5 мая. Суббота. Утром отслужено в дворцовой церкви напутственное молебствие с провозглашением многолетия болгарскому князю, болгарскому войску и болгарскому народу. Сам князь и болгарские депутаты были тронуты до слез. После завтрака князь сел на пароход «Пендераклия» и отплыл в Одессу, где ожидает его торжественная встреча.
8 мая. Вторник. Воскресенье и утро понедельника провел я в Симеизе в полном отдохновении. Вчера возвратился в Ливадию к обеду и нашел груду привезенных из Петербурга бумаг. Сегодня имел продолжительный доклад у государя, после чего его величество принял только что приехавшего из Константинополя посла князя Лобанова-Ростовского. После короткого с ним разговора с глазу на глаз приглашены были в кабинет граф Адлерберг, Гирс и я. Читалось, в присутствии самого князя Лобанова, любопытное письмо его, в котором выставлены ясно проделки Австрии и коварные виды ее на преобладание на Балканском полуострове.

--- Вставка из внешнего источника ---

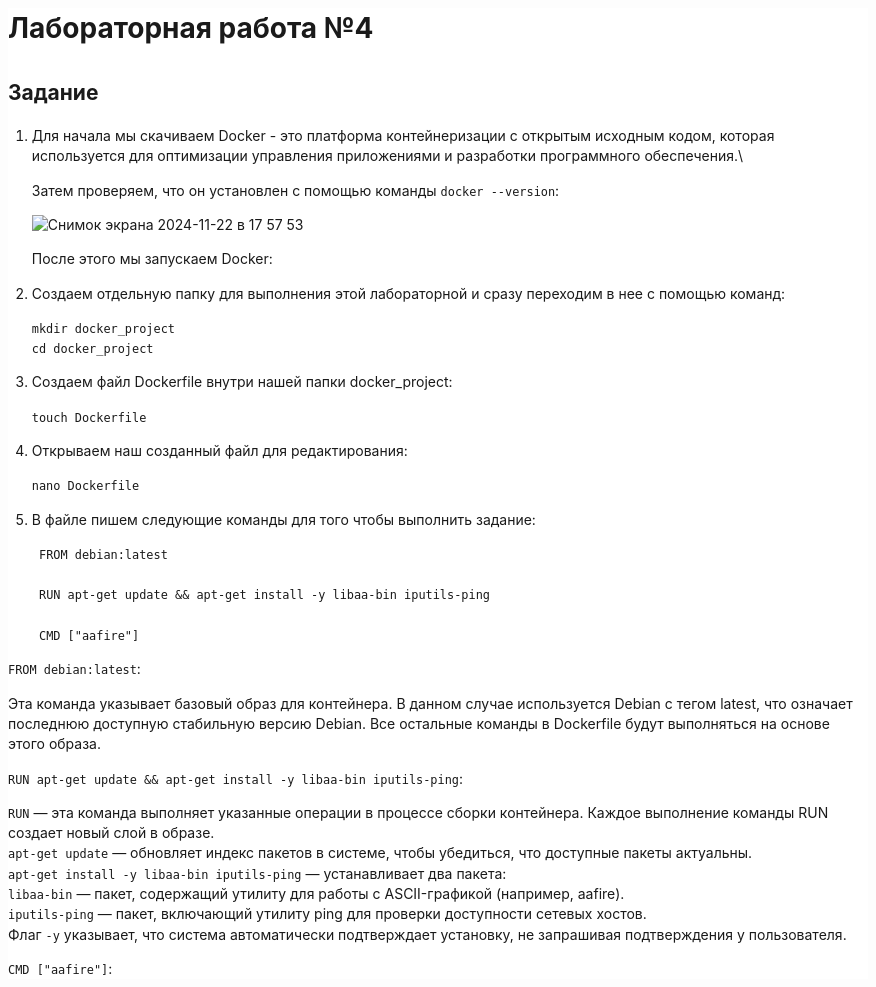 
# Лабораторная работа №4
## Задание
1. Для начала мы скачиваем Docker - это платформа контейнеризации с открытым исходным кодом, которая используется для оптимизации управления приложениями и разработки программного обеспечения.\
   
   Затем проверяем, что он установлен с помощью команды `docker --version`:

   <img width="565" alt="Снимок экрана 2024-11-22 в 17 57 53" src="https://github.com/user-attachments/assets/5bce318f-1719-4c4f-9035-81490dd1449a">
   
   После этого мы запускаем Docker:

2. Создаем отдельную папку для выполнения этой лабораторной и сразу переходим в нее с помощью команд:
   ```
   mkdir docker_project
   cd docker_project
   ```
3. Создаем файл Dockerfile внутри нашей папки docker_project:
   ```
   touch Dockerfile
   ```
4. Открываем наш созданный файл для редактирования:
   ```
   nano Dockerfile
   ```
5. В файле пишем следующие команды для того чтобы выполнить задание:
   ```
    FROM debian:latest

    RUN apt-get update && apt-get install -y libaa-bin iputils-ping

    CMD ["aafire"]
   ```

`FROM debian:latest`:

Эта команда указывает базовый образ для контейнера. В данном случае используется Debian с тегом latest, что означает последнюю доступную стабильную версию Debian.
Все остальные команды в Dockerfile будут выполняться на основе этого образа.

`RUN apt-get update && apt-get install -y libaa-bin iputils-ping`:

`RUN` — эта команда выполняет указанные операции в процессе сборки контейнера. Каждое выполнение команды RUN создает новый слой в образе.\
`apt-get update` — обновляет индекс пакетов в системе, чтобы убедиться, что доступные пакеты актуальны.\
`apt-get install -y libaa-bin iputils-ping` — устанавливает два пакета:\
`libaa-bin` — пакет, содержащий утилиту для работы с ASCII-графикой (например, aafire).\
`iputils-ping` — пакет, включающий утилиту ping для проверки доступности сетевых хостов.\
Флаг `-y` указывает, что система автоматически подтверждает установку, не запрашивая подтверждения у пользователя.

`CMD ["aafire"]`:
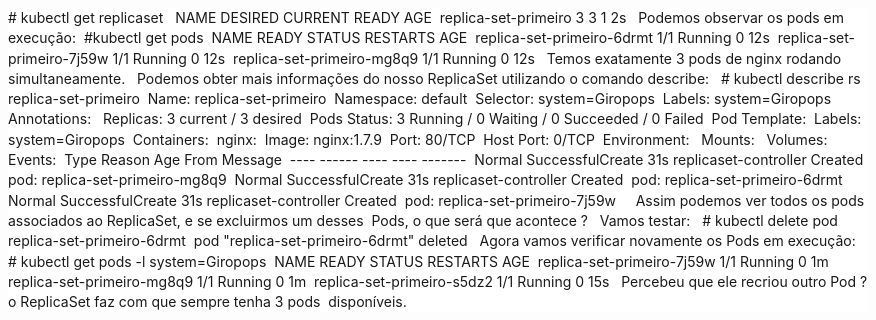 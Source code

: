 #‌ ‌kubectl‌ ‌get‌ ‌replicaset‌ ‌ ‌
NAME‌                   ‌DESIRED‌   ‌CURRENT‌   ‌READY‌    ‌AGE‌ ‌
replica-set-primeiro‌   ‌3‌         ‌3‌         ‌1‌        ‌2s‌ ‌
 ‌
Podemos‌ ‌observar‌ ‌os‌ ‌pods‌ ‌em‌ ‌execução:‌ ‌
#kubectl‌ ‌get‌ ‌pods‌ ‌
NAME‌                         ‌READY‌     ‌STATUS‌    ‌RESTARTS‌   ‌AGE‌ ‌
replica-set-primeiro-6drmt‌   ‌1/1‌       ‌Running‌   ‌0‌          ‌12s‌ ‌
replica-set-primeiro-7j59w‌   ‌1/1‌       ‌Running‌   ‌0‌          ‌12s‌ ‌
replica-set-primeiro-mg8q9‌   ‌1/1‌       ‌Running‌   ‌0‌          ‌12s‌ ‌
 ‌
Temos‌ ‌exatamente‌ ‌3‌ ‌pods‌ ‌de‌ ‌nginx‌ ‌rodando‌ ‌simultaneamente.‌ ‌ ‌
Podemos‌ ‌obter‌ ‌mais‌ ‌informações‌ ‌do‌ ‌nosso‌ ‌ReplicaSet‌ ‌utilizando‌ ‌o‌ ‌comando‌ ‌describe:‌ ‌
 ‌
#‌ ‌kubectl‌ ‌describe‌ ‌rs‌ ‌replica-set-primeiro‌ ‌
Name:‌         ‌replica-set-primeiro‌ ‌
Namespace:‌    ‌default‌ ‌
Selector:‌     ‌system=Giropops‌ ‌
Labels:‌       ‌system=Giropops‌ ‌
Annotations:‌  ‌<none>‌ ‌
Replicas:‌     ‌3‌ ‌current‌ ‌/‌ ‌3‌ ‌desired‌ ‌
Pods‌ ‌Status:‌  ‌3‌ ‌Running‌ ‌/‌ ‌0‌ ‌Waiting‌ ‌/‌ ‌0‌ ‌Succeeded‌ ‌/‌ ‌0‌ ‌Failed‌ ‌
Pod‌ ‌Template:‌ ‌
  ‌Labels:‌  ‌system=Giropops‌ ‌
  ‌Containers:‌ ‌
   ‌nginx:‌ ‌
    ‌Image:‌        ‌nginx:1.7.9‌ ‌
    ‌Port:‌         ‌80/TCP‌ ‌
    ‌Host‌ ‌Port:‌    ‌0/TCP‌ ‌
    ‌Environment:‌  ‌<none>‌ ‌
    ‌Mounts:‌       ‌<none>‌ ‌
  ‌Volumes:‌        ‌<none>‌ ‌
Events:‌ ‌
  ‌Type‌    ‌Reason‌            ‌Age‌   ‌From‌                   ‌Message‌ ‌
  ‌----‌    ‌------‌            ‌----‌  ‌----‌                   ‌-------‌ ‌
  ‌Normal‌  ‌SuccessfulCreate‌  ‌31s‌   ‌replicaset-controller‌  ‌Created‌ ‌
pod:‌ ‌replica-set-primeiro-mg8q9‌ ‌
  ‌Normal‌  ‌SuccessfulCreate‌  ‌31s‌   ‌replicaset-controller‌  ‌Created‌ ‌
pod:‌ ‌replica-set-primeiro-6drmt‌ ‌
  ‌Normal‌  ‌SuccessfulCreate‌  ‌31s‌   ‌replicaset-controller‌  ‌Created‌ ‌
pod:‌ ‌replica-set-primeiro-7j59w‌ ‌
 ‌
 ‌
 ‌
Assim‌ ‌podemos‌ ‌ver‌ ‌todos‌ ‌os‌ ‌pods‌ ‌associados‌ ‌ao‌ ‌ReplicaSet,‌ ‌e‌ ‌se‌ ‌excluirmos‌ ‌um‌ ‌desses‌ ‌
Pods,‌ ‌o‌ ‌que‌ ‌será‌ ‌que‌ ‌acontece‌ ‌?‌ ‌ ‌
Vamos‌ ‌testar:‌ ‌
 ‌
#‌ ‌kubectl‌ ‌delete‌ ‌pod‌ ‌replica-set-primeiro-6drmt‌ ‌
pod‌ ‌"replica-set-primeiro-6drmt"‌ ‌deleted‌ ‌
 ‌
Agora‌ ‌vamos‌ ‌verificar‌ ‌novamente‌ ‌os‌ ‌Pods‌ ‌em‌ ‌execução:‌ ‌
 ‌
#‌ ‌kubectl‌ ‌get‌ ‌pods‌ ‌-l‌ ‌system=Giropops‌ ‌
NAME‌                         ‌READY‌     ‌STATUS‌    ‌RESTARTS‌   ‌AGE‌ ‌
replica-set-primeiro-7j59w‌   ‌1/1‌       ‌Running‌   ‌0‌          ‌1m‌ ‌
replica-set-primeiro-mg8q9‌   ‌1/1‌       ‌Running‌   ‌0‌          ‌1m‌ ‌
replica-set-primeiro-s5dz2‌   ‌1/1‌       ‌Running‌   ‌0‌          ‌15s‌ ‌
 ‌
Percebeu‌ ‌que‌ ‌ele‌ ‌recriou‌ ‌outro‌ ‌Pod‌ ‌?‌ ‌o‌ ‌ReplicaSet‌ ‌faz‌ ‌com‌ ‌que‌ ‌sempre‌ ‌tenha‌ ‌3‌ ‌pods‌ ‌
disponíveis.‌ ‌ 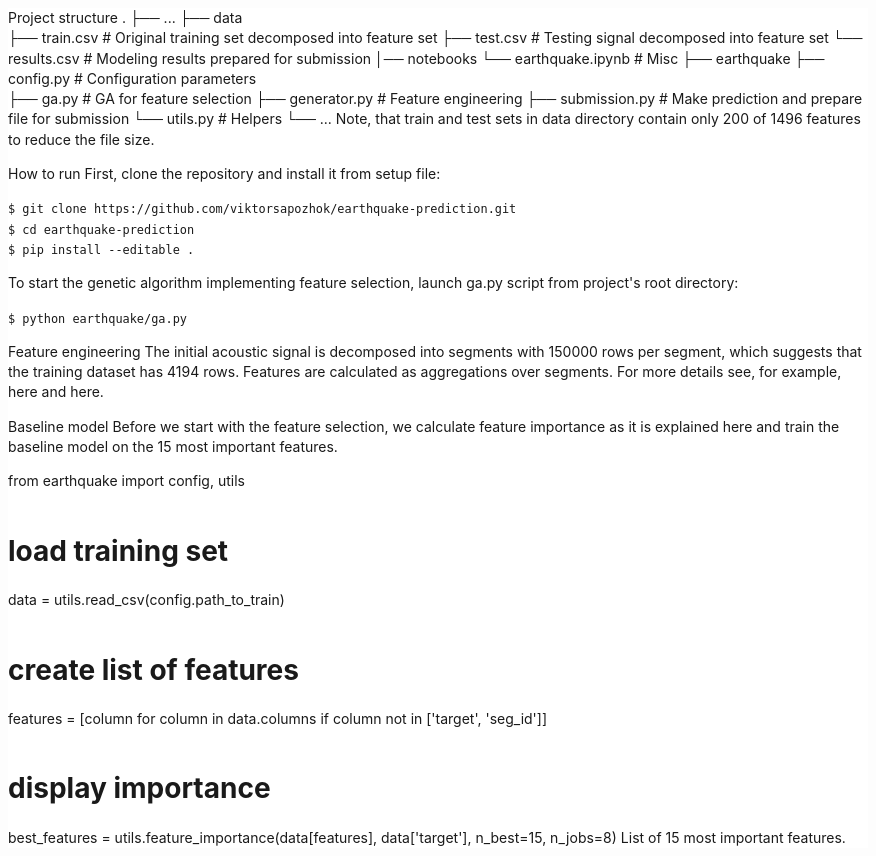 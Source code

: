 

Project structure
.
├── ...
├── data                    
    ├── train.csv           # Original training set decomposed into feature set
    ├── test.csv            # Testing signal decomposed into feature set
    └── results.csv         # Modeling results prepared for submission
│── notebooks
    └── earthquake.ipynb    # Misc
├── earthquake
    ├── config.py           # Configuration parameters    
    ├── ga.py               # GA for feature selection
    ├── generator.py        # Feature engineering
    ├── submission.py       # Make prediction and prepare file for submission
    └── utils.py            # Helpers
└── ...
Note, that train and test sets in data directory contain only 200 of 1496 features to reduce the file size.

How to run
First, clone the repository and install it from setup file:

    $ git clone https://github.com/viktorsapozhok/earthquake-prediction.git
    $ cd earthquake-prediction
    $ pip install --editable .
To start the genetic algorithm implementing feature selection, launch ga.py script from project's root directory:

    $ python earthquake/ga.py
Feature engineering
The initial acoustic signal is decomposed into segments with 150000 rows per segment, which suggests that the training dataset has 4194 rows. Features are calculated as aggregations over segments. For more details see, for example, here and here.

Baseline model
Before we start with the feature selection, we calculate feature importance as it is explained here and train the baseline model on the 15 most important features.

from earthquake import config, utils

# load training set
data = utils.read_csv(config.path_to_train)
# create list of features
features = [column for column in data.columns if column not in ['target', 'seg_id']]
# display importance
best_features = utils.feature_importance(data[features], data['target'], n_best=15, n_jobs=8)
List of 15 most important features.
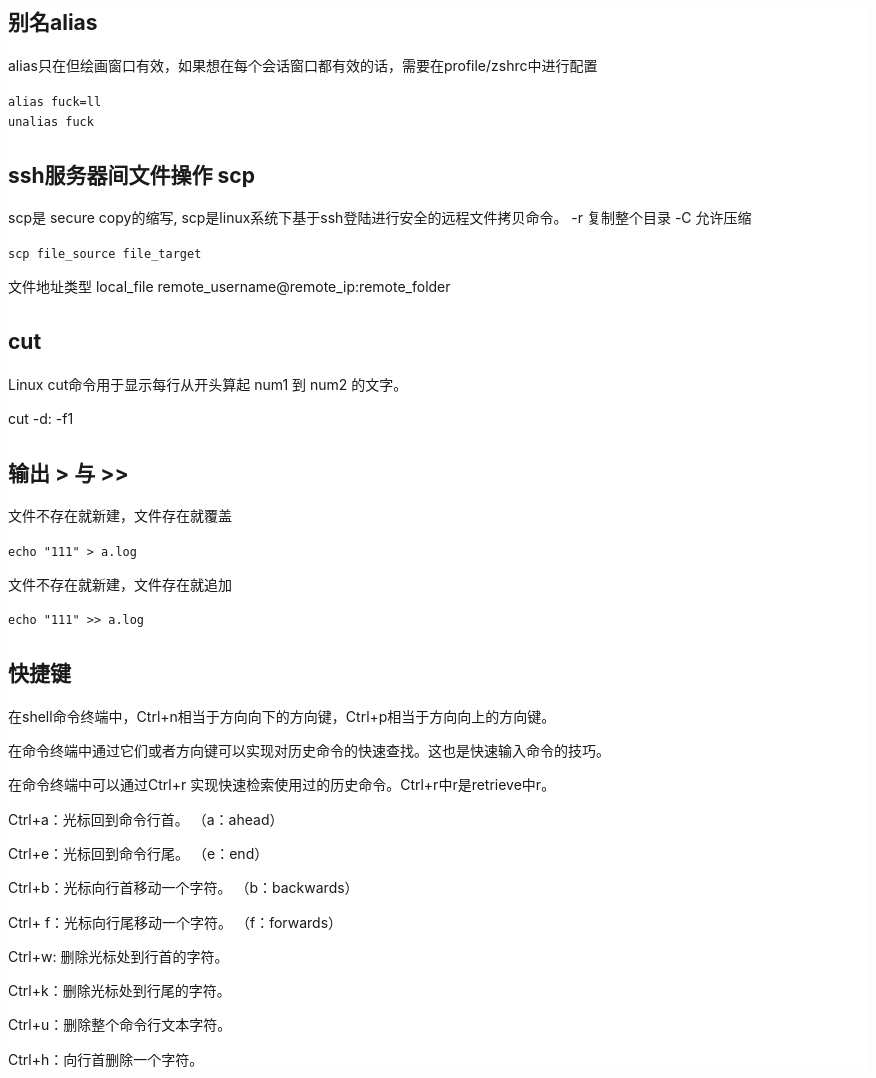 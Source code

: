 ## 别名alias
alias只在但绘画窗口有效，如果想在每个会话窗口都有效的话，需要在profile/zshrc中进行配置
```
alias fuck=ll
unalias fuck
```
## ssh服务器间文件操作 scp
scp是 secure copy的缩写, scp是linux系统下基于ssh登陆进行安全的远程文件拷贝命令。
-r 复制整个目录
-C 允许压缩
```
scp file_source file_target
```
文件地址类型
local_file remote_username@remote_ip:remote_folder

## cut
Linux cut命令用于显示每行从开头算起 num1 到 num2 的文字。

cut -d: -f1

## 输出 > 与 >>
文件不存在就新建，文件存在就覆盖
```
echo "111" > a.log
```
文件不存在就新建，文件存在就追加
```
echo "111" >> a.log
```
## 快捷键

在shell命令终端中，Ctrl+n相当于方向向下的方向键，Ctrl+p相当于方向向上的方向键。

在命令终端中通过它们或者方向键可以实现对历史命令的快速查找。这也是快速输入命令的技巧。

在命令终端中可以通过Ctrl+r 实现快速检索使用过的历史命令。Ctrl+r中r是retrieve中r。

Ctrl+a：光标回到命令行首。 （a：ahead）

Ctrl+e：光标回到命令行尾。 （e：end）

Ctrl+b：光标向行首移动一个字符。 （b：backwards）

Ctrl+ f：光标向行尾移动一个字符。 （f：forwards）

Ctrl+w: 删除光标处到行首的字符。

Ctrl+k：删除光标处到行尾的字符。

Ctrl+u：删除整个命令行文本字符。

Ctrl+h：向行首删除一个字符。
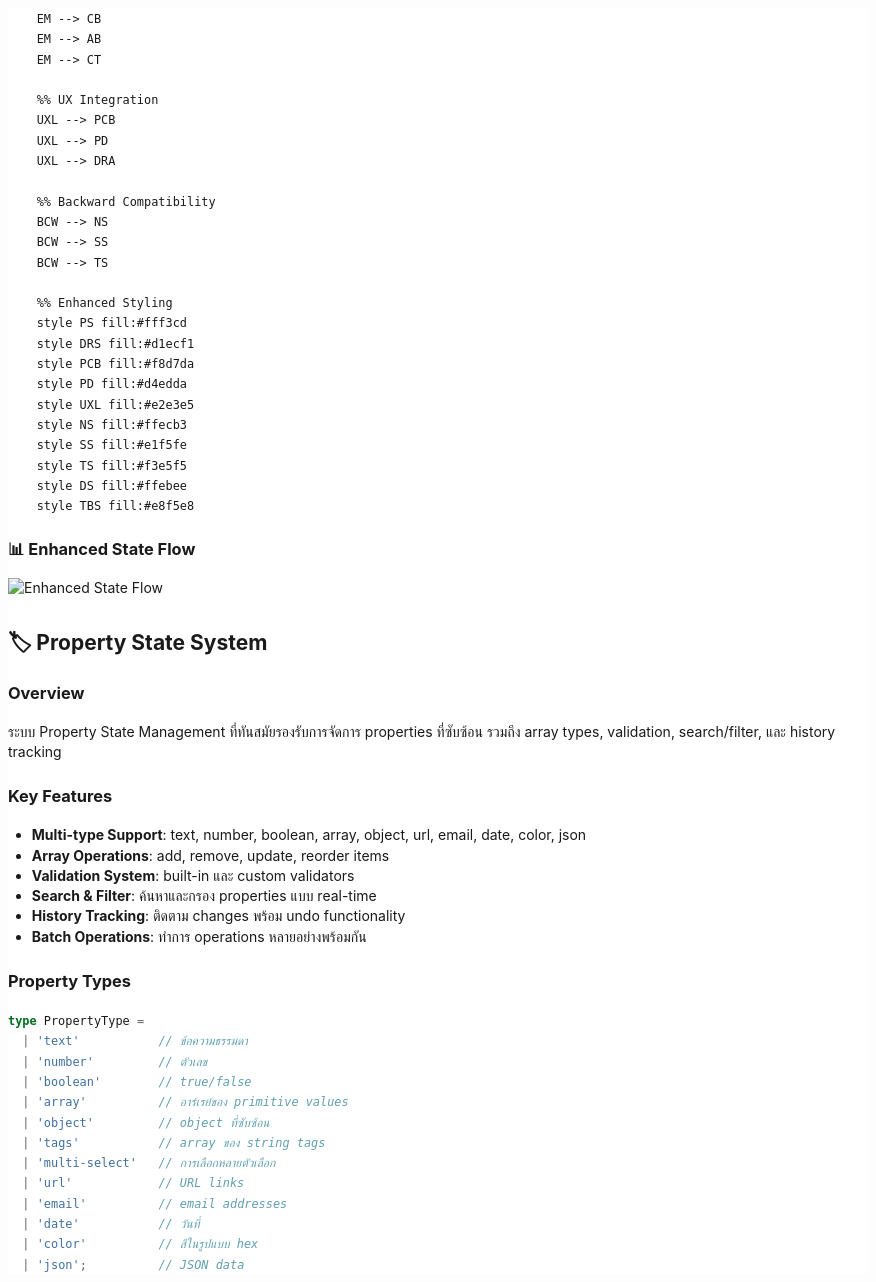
 ```mermaid
    EM --> CB
    EM --> AB
    EM --> CT
    
    %% UX Integration
    UXL --> PCB
    UXL --> PD
    UXL --> DRA
    
    %% Backward Compatibility
    BCW --> NS
    BCW --> SS
    BCW --> TS
    
    %% Enhanced Styling
    style PS fill:#fff3cd
    style DRS fill:#d1ecf1
    style PCB fill:#f8d7da
    style PD fill:#d4edda
    style UXL fill:#e2e3e5
    style NS fill:#ffecb3
    style SS fill:#e1f5fe
    style TS fill:#f3e5f5
    style DS fill:#ffebee
    style TBS fill:#e8f5e8
```

### 📊 Enhanced State Flow

![Enhanced State Flow](diagrams/enhanced-state-flow.mermaid)

## 🏷️ Property State System

### Overview
ระบบ Property State Management ที่ทันสมัยรองรับการจัดการ properties ที่ซับซ้อน รวมถึง array types, validation, search/filter, และ history tracking

### Key Features
- **Multi-type Support**: text, number, boolean, array, object, url, email, date, color, json
- **Array Operations**: add, remove, update, reorder items
- **Validation System**: built-in และ custom validators
- **Search & Filter**: ค้นหาและกรอง properties แบบ real-time
- **History Tracking**: ติดตาม changes พร้อม undo functionality
- **Batch Operations**: ทำการ operations หลายอย่างพร้อมกัน

### Property Types
```typescript
type PropertyType = 
  | 'text'           // ข้อความธรรมดา
  | 'number'         // ตัวเลข
  | 'boolean'        // true/false
  | 'array'          // อาร์เรย์ของ primitive values
  | 'object'         // object ที่ซับซ้อน
  | 'tags'           // array ของ string tags
  | 'multi-select'   // การเลือกหลายตัวเลือก
  | 'url'            // URL links
  | 'email'          // email addresses
  | 'date'           // วันที่
  | 'color'          // สีในรูปแบบ hex
  | 'json';          // JSON data
```
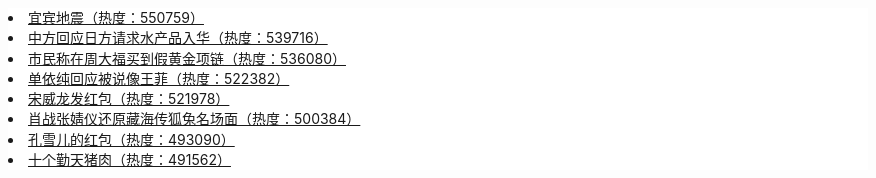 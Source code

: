 <li>
<a href="https://s.weibo.com/weibo?q=%23%E5%AE%9C%E5%AE%BE%E5%9C%B0%E9%9C%87%23" target="weibo">
宜宾地震（热度：550759）
</a>
</li>

<li>
<a href="https://s.weibo.com/weibo?q=%23%E4%B8%AD%E6%96%B9%E5%9B%9E%E5%BA%94%E6%97%A5%E6%96%B9%E8%AF%B7%E6%B1%82%E6%B0%B4%E4%BA%A7%E5%93%81%E5%85%A5%E5%8D%8E%23" target="weibo">
中方回应日方请求水产品入华（热度：539716）
</a>
</li>

<li>
<a href="https://s.weibo.com/weibo?q=%23%E5%B8%82%E6%B0%91%E7%A7%B0%E5%9C%A8%E5%91%A8%E5%A4%A7%E7%A6%8F%E4%B9%B0%E5%88%B0%E5%81%87%E9%BB%84%E9%87%91%E9%A1%B9%E9%93%BE%23" target="weibo">
市民称在周大福买到假黄金项链（热度：536080）
</a>
</li>

<li>
<a href="https://s.weibo.com/weibo?q=%23%E5%8D%95%E4%BE%9D%E7%BA%AF%E5%9B%9E%E5%BA%94%E8%A2%AB%E8%AF%B4%E5%83%8F%E7%8E%8B%E8%8F%B2%23" target="weibo">
单依纯回应被说像王菲（热度：522382）
</a>
</li>

<li>
<a href="https://s.weibo.com/weibo?q=%23%E5%AE%8B%E5%A8%81%E9%BE%99%E5%8F%91%E7%BA%A2%E5%8C%85%23" target="weibo">
宋威龙发红包（热度：521978）
</a>
</li>

<li>
<a href="https://s.weibo.com/weibo?q=%23%E8%82%96%E6%88%98%E5%BC%A0%E5%A9%A7%E4%BB%AA%E8%BF%98%E5%8E%9F%E8%97%8F%E6%B5%B7%E4%BC%A0%E7%8B%90%E5%85%94%E5%90%8D%E5%9C%BA%E9%9D%A2%23" target="weibo">
肖战张婧仪还原藏海传狐兔名场面（热度：500384）
</a>
</li>

<li>
<a href="https://s.weibo.com/weibo?q=%23%E5%AD%94%E9%9B%AA%E5%84%BF%E7%9A%84%E7%BA%A2%E5%8C%85%23" target="weibo">
孔雪儿的红包（热度：493090）
</a>
</li>

<li>
<a href="https://s.weibo.com/weibo?q=%23%E5%8D%81%E4%B8%AA%E5%8B%A4%E5%A4%A9%E7%8C%AA%E8%82%89%23" target="weibo">
十个勤天猪肉（热度：491562）
</a>
</li>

Князь Лобанов в частном разговоре с султаном имел случай раскрыть ему глаза и предостеречь от замыслов Австрии, поддерживаемых Англией и Германией. Разговор этот произвел такое впечатление на султана, что он приостановился было с подписанием уже заключенного с австрийцами договора касательно Новобазарского санджака и согласился на утверждение этого странного договора только тогда, когда австрийцы согласятся на уничтожение подписанных уже перед тем секретных условий тесного союза между Австрией и Портой против России. Князь Лобанов случайно открыл существование этой секретной сделки и успел еще вовремя расстроить ее.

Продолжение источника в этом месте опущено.